I have two grandchildren. One is eighteen months old, the other is six months old. The difficult part is that they’re siblings, a set of Irish twins. This doesn’t happen often anymore, but it was common enough when I was a child.
I’m an old hand at babies, having raised four (including a set of twins) myself. My grandkids are very good children. The elder is a well-controlled wild child. The younger one is temperamentally sweet. They eat well, sleep well enough, and spend a minimum of time fussing.
Still, they’re two infants in radically different stages of development. Yesterday Grace got baby cereal mixed with whipped squash for lunch while Jake had a grilled-cheese-and-spinach sandwich, yogurt and a clementine. I made Jake’s sandwich in steps while spooning Grace’s muck into her. He is a nice boy and he pretended to not notice that lunch was slightly charred.
Grace still takes her bath in the kitchen sink, while Jake is big enough to bathe in the tub. Grace is—as you know if you’ve raised kids—easier to change, since her mobility is more limited. Dressing Jake is like dressing a greased monkey.
They’re growing children so they’re always hungry and thirsty. He has a cup of milk, she has a bottle, and they need changing again.
To tire them out we went to the playground where Gracie watched from her stroller while I chased Jake. We walked around the block. At the end, the most tired person was Grandma, who had just pushed a 60-lb. stroller over broken pavements.
Surely I’d kept them amused the better part of the day. But in fact, only twenty minutes had elapsed.
My daughter and son-in-law have their days programmed as tightly as the engineering systems they work with in their respective offices. Every step is choreographed; there is never much down time. They are chronically sleep-deprived. I empathize because a generation ago that was how I lived, too. That’s how every working parent of a young child lives.

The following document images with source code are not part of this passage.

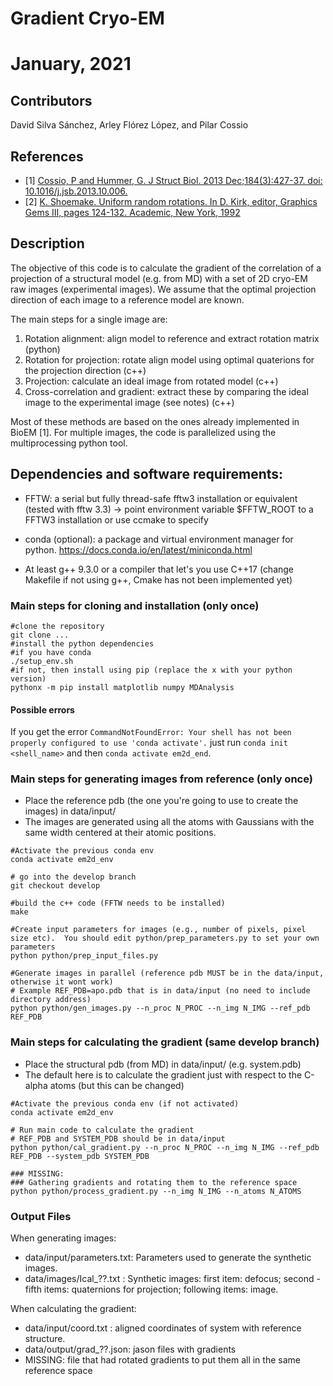 # Gradient Cryo-EM
# January, 2021
## Contributors
David Silva Sánchez, Arley Flórez López, and Pilar Cossio

## References
* [1] [Cossio, P and Hummer, G. J Struct Biol. 2013 Dec;184(3):427-37. doi: 10.1016/j.jsb.2013.10.006.](http://www.ncbi.nlm.nih.gov/pubmed/24161733)
* [2] [K. Shoemake. Uniform random rotations. In D. Kirk, editor, Graphics Gems III, pages 124-132. Academic, New York, 1992](https://www.sciencedirect.com/book/9780124096738/graphics-gems-iii-ibm-version)

## Description

The objective of this code is to calculate the gradient of the correlation of a projection of a structural model (e.g. from MD) with a set of 2D cryo-EM raw images (experimental images). We assume that the optimal projection direction of each image to a reference model are known.

The main steps for a single image are:
1) Rotation alignment: align model to reference and extract rotation matrix (python)
2) Rotation for projection: rotate align model using optimal quaterions for the projection direction (c++)
3) Projection: calculate an ideal image from rotated model (c++)
4) Cross-correlation and gradient: extract these by comparing the ideal image to the experimental image (see notes) (c++)

Most of these methods are based on the ones already implemented in BioEM [1]. For multiple images, the code is parallelized using the multiprocessing python tool. 

## Dependencies and software requirements:

* FFTW: a serial but fully thread-safe fftw3 installation or equivalent (tested with fftw 3.3)
     -> point environment variable $FFTW_ROOT to a FFTW3 installation or use ccmake to specify

* conda (optional): a package and virtual environment manager for python. https://docs.conda.io/en/latest/miniconda.html
* At least g++ 9.3.0 or a compiler that let's you use C++17 (change Makefile if not using g++, Cmake has not been implemented yet)

### Main steps for cloning and installation (only once)

```
#clone the repository
git clone ...
#install the python dependencies
#if you have conda
./setup_env.sh
#if not, then install using pip (replace the x with your python version)
pythonx -m pip install matplotlib numpy MDAnalysis
```
#### Possible errors
If you get the error `CommandNotFoundError: Your shell has not been properly configured to use 'conda activate'.` just run `conda init <shell_name>` and then `conda activate em2d_end`.

### Main steps for generating images from reference (only once)

* Place the reference pdb (the one you're going to use to create the images) in data/input/
* The images are generated using all the atoms with Gaussians with the same width centered at their atomic positions.

```
#Activate the previous conda env
conda activate em2d_env

# go into the develop branch
git checkout develop

#build the c++ code (FFTW needs to be installed)
make

#Create input parameters for images (e.g., number of pixels, pixel size etc).  You should edit python/prep_parameters.py to set your own parameters
python python/prep_input_files.py

#Generate images in parallel (reference pdb MUST be in the data/input, otherwise it wont work)
# Example REF_PDB=apo.pdb that is in data/input (no need to include directory address)
python python/gen_images.py --n_proc N_PROC --n_img N_IMG --ref_pdb REF_PDB
```

### Main steps for calculating the gradient (same develop branch)

* Place the structural pdb (from MD) in data/input/ (e.g. system.pdb)
* The default here is to calculate the gradient just with respect to the C-alpha atoms (but this can be changed)

```
#Activate the previous conda env (if not activated)
conda activate em2d_env

# Run main code to calculate the gradient 
# REF_PDB and SYSTEM_PDB should be in data/input
python python/cal_gradient.py --n_proc N_PROC --n_img N_IMG --ref_pdb REF_PDB --system_pdb SYSTEM_PDB

### MISSING:
### Gathering gradients and rotating them to the reference space
python python/process_gradient.py --n_img N_IMG --n_atoms N_ATOMS

```
### Output Files
When generating images: 
* data/input/parameters.txt: Parameters used to generate the synthetic images.
* data/images/Ical_??.txt : Synthetic images: first item: defocus; second - fifth items: quaternions for projection; following items: image.

When calculating the gradient:
* data/input/coord.txt : aligned coordinates of system with reference structure.
* data/output/grad_??.json: jason files with gradients
* MISSING: file that had rotated gradients to put them all in the same reference space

That is not, however, how most parents lived in the past. Until the mid-20th century, all but the poorest of us had either daily maids or live-in help. Historically, women often had economically important roles in production or sales, but they weren’t expected to do that and keep house too.
I’m here helping because my son-in-law is traveling for work, but there are single mothers across this country who do this alone week after week, month after month. Not only do they work incredibly hard, they are also ignored for raises and promotions because their focus is elsewhere.
This is not really gender-specific or limited to single parents, however. Both parents are run ragged in this world of two-earner households. As a friend related yesterday, “I remember working like that, basically 24/7, working after dinner, and doing email before leaving for work. It’s what’s expected these days in technology jobs. Finally we said, ‘let’s not allow work on the weekend.’ That lasted a few weeks.”
All of which comes back around to the Presidential elections and the question of leadership in general. If you want a leader who can juggle multiple tasks, learn on the fly, work incredibly hard and go months and years with no sleep, find a person who has successfully raised his or her own kids (without benefit of full-time nannies) and who has worked while doing so.